— WHAT TO DO —
Starting at the line below holding "e conexões indesejadas." and stopping at the line holding "- Os locatários", print every line exactly, both ends included, and leave the rest out.

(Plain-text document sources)
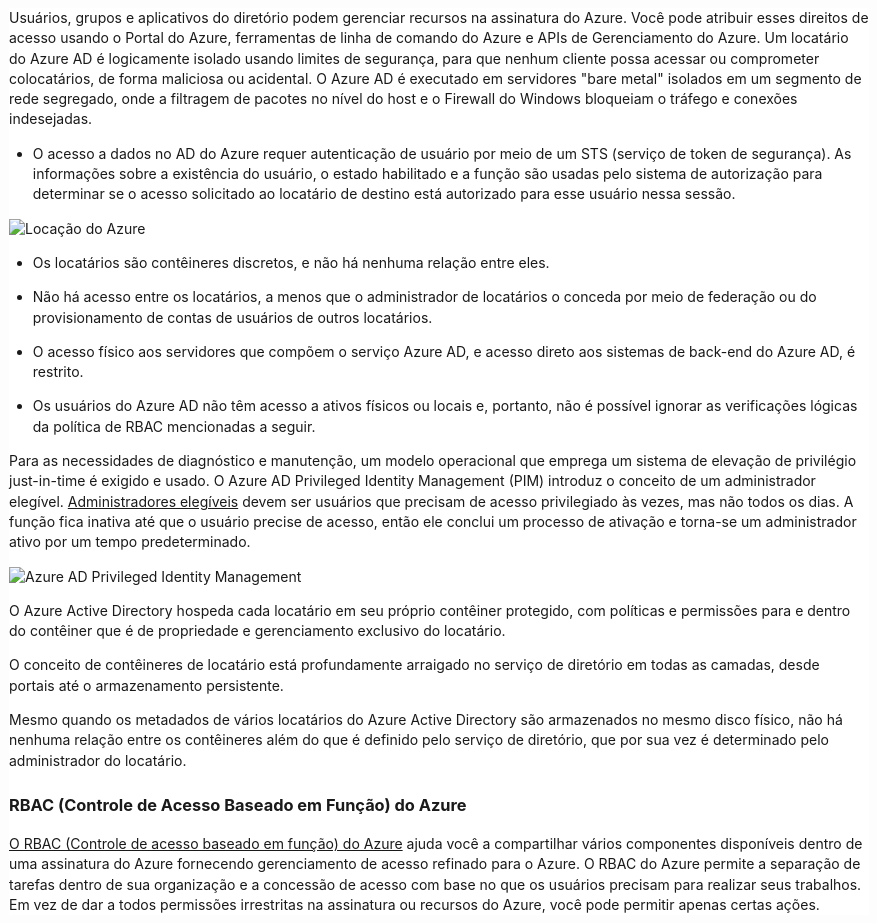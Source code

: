 Usuários, grupos e aplicativos do diretório podem gerenciar recursos na assinatura do Azure. Você pode atribuir esses direitos de acesso usando o Portal do Azure, ferramentas de linha de comando do Azure e APIs de Gerenciamento do Azure. Um locatário do Azure AD é logicamente isolado usando limites de segurança, para que nenhum cliente possa acessar ou comprometer colocatários, de forma maliciosa ou acidental. O Azure AD é executado em servidores "bare metal" isolados em um segmento de rede segregado, onde a filtragem de pacotes no nível do host e o Firewall do Windows bloqueiam o tráfego e conexões indesejadas.

- O acesso a dados no AD do Azure requer autenticação de usuário por meio de um STS (serviço de token de segurança). As informações sobre a existência do usuário, o estado habilitado e a função são usadas pelo sistema de autorização para determinar se o acesso solicitado ao locatário de destino está autorizado para esse usuário nessa sessão.

![Locação do Azure](./media/azure-isolation/azure-isolation-fig1.png)


- Os locatários são contêineres discretos, e não há nenhuma relação entre eles.

- Não há acesso entre os locatários, a menos que o administrador de locatários o conceda por meio de federação ou do provisionamento de contas de usuários de outros locatários.

- O acesso físico aos servidores que compõem o serviço Azure AD, e acesso direto aos sistemas de back-end do Azure AD, é restrito.

- Os usuários do Azure AD não têm acesso a ativos físicos ou locais e, portanto, não é possível ignorar as verificações lógicas da política de RBAC mencionadas a seguir.

Para as necessidades de diagnóstico e manutenção, um modelo operacional que emprega um sistema de elevação de privilégio just-in-time é exigido e usado. O Azure AD Privileged Identity Management (PIM) introduz o conceito de um administrador elegível. [Administradores elegíveis](https://docs.microsoft.com/azure/active-directory/active-directory-privileged-identity-management-configure) devem ser usuários que precisam de acesso privilegiado às vezes, mas não todos os dias. A função fica inativa até que o usuário precise de acesso, então ele conclui um processo de ativação e torna-se um administrador ativo por um tempo predeterminado.

![Azure AD Privileged Identity Management](./media/azure-isolation/azure-isolation-fig2.png)

O Azure Active Directory hospeda cada locatário em seu próprio contêiner protegido, com políticas e permissões para e dentro do contêiner que é de propriedade e gerenciamento exclusivo do locatário.

O conceito de contêineres de locatário está profundamente arraigado no serviço de diretório em todas as camadas, desde portais até o armazenamento persistente.

Mesmo quando os metadados de vários locatários do Azure Active Directory são armazenados no mesmo disco físico, não há nenhuma relação entre os contêineres além do que é definido pelo serviço de diretório, que por sua vez é determinado pelo administrador do locatário.

### <a name="azure-role-based-access-control-rbac"></a>RBAC (Controle de Acesso Baseado em Função) do Azure
[O RBAC (Controle de acesso baseado em função) do Azure](https://docs.microsoft.com/azure/role-based-access-control/overview) ajuda você a compartilhar vários componentes disponíveis dentro de uma assinatura do Azure fornecendo gerenciamento de acesso refinado para o Azure. O RBAC do Azure permite a separação de tarefas dentro de sua organização e a concessão de acesso com base no que os usuários precisam para realizar seus trabalhos. Em vez de dar a todos permissões irrestritas na assinatura ou recursos do Azure, você pode permitir apenas certas ações.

— YOUR RESPONSE —
: Usuários, grupos e aplicativos do diretório podem gerenciar recursos na assinatura do Azure. Você pode atribuir esses direitos de acesso usando o Portal do Azure, ferramentas de linha de comando do Azure e APIs de Gerenciamento do Azure. Um locatário do Azure AD é logicamente isolado usando limites de segurança, para que nenhum cliente possa acessar ou comprometer colocatários, de forma maliciosa ou acidental. O Azure AD é executado em servidores "bare metal" isolados em um segmento de rede segregado, onde a filtragem de pacotes no nível do host e o Firewall do Windows bloqueiam o tráfego e conexões indesejadas.

- O acesso a dados no AD do Azure requer autenticação de usuário por meio de um STS (serviço de token de segurança). As informações sobre a existência do usuário, o estado habilitado e a função são usadas pelo sistema de autorização para determinar se o acesso solicitado ao locatário de destino está autorizado para esse usuário nessa sessão.

![Locação do Azure](./media/azure-isolation/azure-isolation-fig1.png)


- Os locatários são contêineres discretos, e não há nenhuma relação entre eles.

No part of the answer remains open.